(Rendered images with source text)
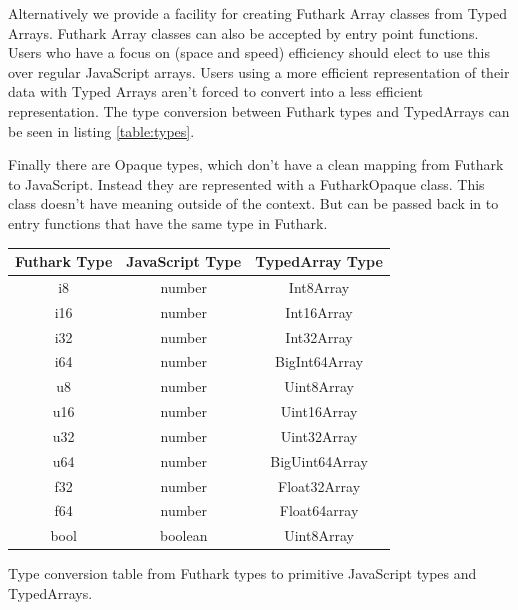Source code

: \documentclass[11pt]{book}
\begin{document}
Alternatively we provide a facility for creating Futhark Array classes from Typed Arrays. Futhark Array classes can also be accepted by entry point functions. Users who have a focus on (space and speed) efficiency should elect to use this over regular JavaScript arrays. Users using a more efficient representation of their data with Typed Arrays aren't forced to convert into a less efficient representation. The type conversion between Futhark types and TypedArrays can be seen in listing \ref{table:types}.

Finally there are Opaque types, which don't have a clean mapping from Futhark to JavaScript. Instead they are represented with a FutharkOpaque class. This class doesn't have meaning outside of the context. But can be passed back in to entry functions that have the same type in Futhark.

\begin{listing}[H] 
\begin{table}[H]
\centering

\begin{tabular}{|c|c|c|}
\hline
\textbf{Futhark Type} & \textbf{JavaScript Type} & \textbf{TypedArray Type} \\ \hline
i8                    & number                   & Int8Array                \\ \hline
i16                   & number                   & Int16Array               \\ \hline
i32                   & number                   & Int32Array               \\ \hline
i64                   & number                   & BigInt64Array            \\ \hline
u8                    & number                   & Uint8Array               \\ \hline
u16                   & number                   & Uint16Array              \\ \hline
u32                   & number                   & Uint32Array              \\ \hline
u64                   & number                   & BigUint64Array           \\ \hline
f32                   & number                   & Float32Array             \\ \hline
f64                   & number                   & Float64array             \\ \hline
bool                  & boolean                  & Uint8Array               \\ \hline
\end{tabular}
\end{table}
\caption{Type conversion table from Futhark types to primitive JavaScript types and TypedArrays.}
\label{table:types}
\end{listing}
\end{document}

[Description of the task] Go through the data and count each line that has the word "begin", then give the total alone.

[Exercise response] 4